The first session of the Synod on Synodality -at which 54 women had voting rights-, has just concluded in Rome. A second Synod is going to take place in October 2024; exactly sixty years since 23 women entered Vatican Council II. In 1964, there were 10 female religious and 13 laywomen. However, on that occasion, they were auditors without voting rights.
The conciliar mothers, who made their entrance into St Peter’s at the end of September 1964, had a wealth of experience and were convinced believers, yet they knew that none would have the right to speak, nor would they be able to vote. Nevertheless, among themselves they were very active, cohesive and determined not to miss what was an opportunity for all women in the world. After all, if the Council addressed the women’s question only marginally, it is true that it offered new perspectives for “the other half of humankind”.
Adriana Valerio, a historian, theologian and author of the book Madri del Concilio [Mothers of the Council] states, “We know about the authoritative interventions of some of them (e.g., the Australian Rosemary Goldie, the Spanish Pilar Bellosillo and the French Suzanne Guillemin) so that the feminine [question] would not be treated as a subject in and of itself, to isolate it, cage it or exalt it, but that the dignity of the human person and therefore, the primacy of fundamental equality be affirmed that would confer on every baptized person the principle of apostolic co-responsibility”.

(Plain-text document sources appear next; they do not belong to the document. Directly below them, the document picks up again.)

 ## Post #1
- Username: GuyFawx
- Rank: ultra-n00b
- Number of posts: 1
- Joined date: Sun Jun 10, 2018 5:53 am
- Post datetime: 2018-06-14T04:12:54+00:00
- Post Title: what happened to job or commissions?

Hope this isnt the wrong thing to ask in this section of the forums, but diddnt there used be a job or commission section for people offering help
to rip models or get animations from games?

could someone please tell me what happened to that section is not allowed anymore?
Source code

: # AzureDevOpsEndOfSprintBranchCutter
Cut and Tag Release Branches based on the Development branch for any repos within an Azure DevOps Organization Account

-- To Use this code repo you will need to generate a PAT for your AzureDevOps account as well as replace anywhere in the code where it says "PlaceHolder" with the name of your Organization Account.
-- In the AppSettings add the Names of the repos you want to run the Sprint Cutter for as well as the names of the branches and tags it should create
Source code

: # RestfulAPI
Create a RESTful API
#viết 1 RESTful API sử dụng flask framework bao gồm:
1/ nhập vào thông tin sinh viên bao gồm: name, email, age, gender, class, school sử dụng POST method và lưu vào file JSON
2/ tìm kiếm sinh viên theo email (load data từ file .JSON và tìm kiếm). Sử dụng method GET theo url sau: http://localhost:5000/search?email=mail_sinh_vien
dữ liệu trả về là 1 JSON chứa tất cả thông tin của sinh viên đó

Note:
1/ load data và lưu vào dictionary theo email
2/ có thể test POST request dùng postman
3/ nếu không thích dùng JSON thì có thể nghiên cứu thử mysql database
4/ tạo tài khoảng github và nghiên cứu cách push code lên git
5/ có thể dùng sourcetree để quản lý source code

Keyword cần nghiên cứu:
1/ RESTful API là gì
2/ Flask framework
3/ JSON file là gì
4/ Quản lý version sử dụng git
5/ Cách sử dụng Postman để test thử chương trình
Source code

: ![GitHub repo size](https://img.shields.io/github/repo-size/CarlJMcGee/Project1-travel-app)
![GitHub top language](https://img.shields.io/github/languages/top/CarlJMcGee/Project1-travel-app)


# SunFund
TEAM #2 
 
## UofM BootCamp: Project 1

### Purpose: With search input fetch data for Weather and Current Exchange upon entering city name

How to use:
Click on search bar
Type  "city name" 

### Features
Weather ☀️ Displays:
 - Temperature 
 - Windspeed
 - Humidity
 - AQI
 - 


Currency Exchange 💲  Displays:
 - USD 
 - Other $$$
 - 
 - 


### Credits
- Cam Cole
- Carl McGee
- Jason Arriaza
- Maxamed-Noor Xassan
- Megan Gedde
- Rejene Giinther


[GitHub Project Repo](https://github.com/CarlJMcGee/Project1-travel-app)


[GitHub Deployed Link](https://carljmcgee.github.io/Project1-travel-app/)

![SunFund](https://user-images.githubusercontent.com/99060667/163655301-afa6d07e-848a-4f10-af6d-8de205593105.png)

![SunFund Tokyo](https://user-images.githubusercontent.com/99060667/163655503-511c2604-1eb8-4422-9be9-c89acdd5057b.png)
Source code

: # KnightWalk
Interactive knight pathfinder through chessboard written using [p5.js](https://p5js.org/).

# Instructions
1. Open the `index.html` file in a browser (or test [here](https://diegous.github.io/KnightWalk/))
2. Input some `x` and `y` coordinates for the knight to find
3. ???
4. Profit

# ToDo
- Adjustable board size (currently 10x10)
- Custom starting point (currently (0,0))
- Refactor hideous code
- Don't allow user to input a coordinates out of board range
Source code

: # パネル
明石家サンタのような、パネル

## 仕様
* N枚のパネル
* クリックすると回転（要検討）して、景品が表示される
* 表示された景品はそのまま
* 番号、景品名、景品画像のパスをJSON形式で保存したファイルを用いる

This issue of Women Church World commences with reflections on the conciliar mothers and how the position, role and awareness of women in the Church have changed over these sixty intervening years. There has been positive progress, but, over these decades, some setbacks too. For a firsthand testimony, and to explain these issues further, Mercedes Navarro Puerto, a mercedarian nun and biblical scholar, writes here about women religious after the Council.

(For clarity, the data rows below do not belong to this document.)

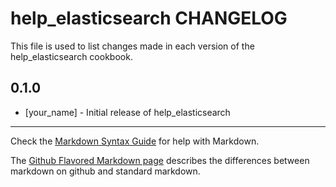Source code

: help_elasticsearch CHANGELOG
============================

This file is used to list changes made in each version of the help_elasticsearch cookbook.

0.1.0
-----
- [your_name] - Initial release of help_elasticsearch

- - -
Check the [Markdown Syntax Guide](http://daringfireball.net/projects/markdown/syntax) for help with Markdown.

The [Github Flavored Markdown page](http://github.github.com/github-flavored-markdown/) describes the differences between markdown on github and standard markdown.
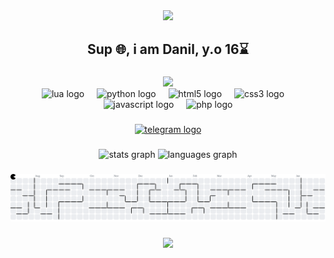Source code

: <div align="center">
<img height="225" src="https://media1.tenor.com/m/RHgUyUYav98AAAAC/anime.gif"</img>
</div>

<h2 align="center">Sup 🌐, i am Danil, y.o 16⌛</h2>

###

<div align="center">
<a href="https://www.codewars.com/users/diaslo">
<img src="https://www.codewars.com/users/diaslo/badges/large"></img>
</a>
</div>

<div align="center">
  <img src="https://cdn.jsdelivr.net/gh/devicons/devicon/icons/lua/lua-original.svg" height="30" alt="lua logo"  />
  <img width="12" />
  <img src="https://cdn.jsdelivr.net/gh/devicons/devicon/icons/python/python-original.svg" height="30" alt="python logo"  />
  <img width="12" />
  <img src="https://cdn.jsdelivr.net/gh/devicons/devicon/icons/html5/html5-original.svg" height="30" alt="html5 logo"  />
  <img width="12" />
  <img src="https://cdn.jsdelivr.net/gh/devicons/devicon/icons/css3/css3-original.svg" height="30" alt="css3 logo"  />
  <img width="12" />
  <img src="https://cdn.jsdelivr.net/gh/devicons/devicon/icons/javascript/javascript-original.svg" height="30" alt="javascript logo"  />
  <img width="12" />
  <img src="https://cdn.jsdelivr.net/gh/devicons/devicon/icons/php/php-original.svg" height="30" alt="php logo"  />
</div>

###


<div align="center">
  <a href="https://t.me/hichimiro" target="_blank">
    <img src="https://img.shields.io/static/v1?message=Telegram&logo=telegram&label=&color=2CA5E0&logoColor=white&labelColor=&style=for-the-badge" height="35" alt="telegram logo"  />
  </a>
</div>

###

<div align="center">
  <img src="https://github-readme-stats.vercel.app/api?username=diaslo&hide_title=false&hide_rank=false&show_icons=true&include_all_commits=true&count_private=true&disable_animations=false&theme=dracula&locale=en&hide_border=false&order=1" height="150" alt="stats graph"  />
  <img src="https://github-readme-stats.vercel.app/api/top-langs?username=diaslo&locale=en&hide_title=false&layout=compact&card_width=320&langs_count=5&theme=dracula&hide_border=false&order=2" height="150" alt="languages graph"  />
</div>

###



<picture>
  <source media="(prefers-color-scheme: dark)" srcset="https://raw.githubusercontent.com/diaslo/diaslo/output/pacman-contribution-graph-dark.svg">
  <source media="(prefers-color-scheme: light)" srcset="https://raw.githubusercontent.com/diaslo/diaslo/output/pacman-contribution-graph.svg">
  <img alt="pacman contribution graph" src="https://raw.githubusercontent.com/diaslo/diaslo/output/pacman-contribution-graph.svg">
</picture>

###

<div align="center">
  <img src="https://visitor-badge.laobi.icu/badge?page_id=diaslo.diaslo&"  />
</div>

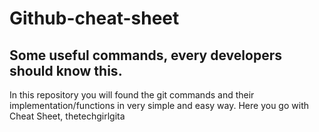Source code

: # Github-cheat-sheet
## Some useful commands, every developers should know this.
In this repository you will found the git commands and their implementation/functions in very simple and easy way. Here you go with Cheat Sheet,
thetechgirlgita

This month, the reader will find many articles written by those who have received and experienced firsthand the Council’s lessons as faithful, as religious, or in their professional and political lives. In this issue, we hear from Cettina Militello, who was among the first Italian women enrolled to a theological faculty; Nicla Spezzati, one of the first to hold a top position in the Curia; Rosy Bindi, a leader of Catholic Action and a member of parliament in the Republic in Italy .
As an author, Carola Susani recounts the reflections of a Conciliar mother through an imaginary letter to a girl of today. In addition, there is the experience of women’s lay movements, in which Catholics had discovered women’s leadership outside the home and within the Church even before the Council.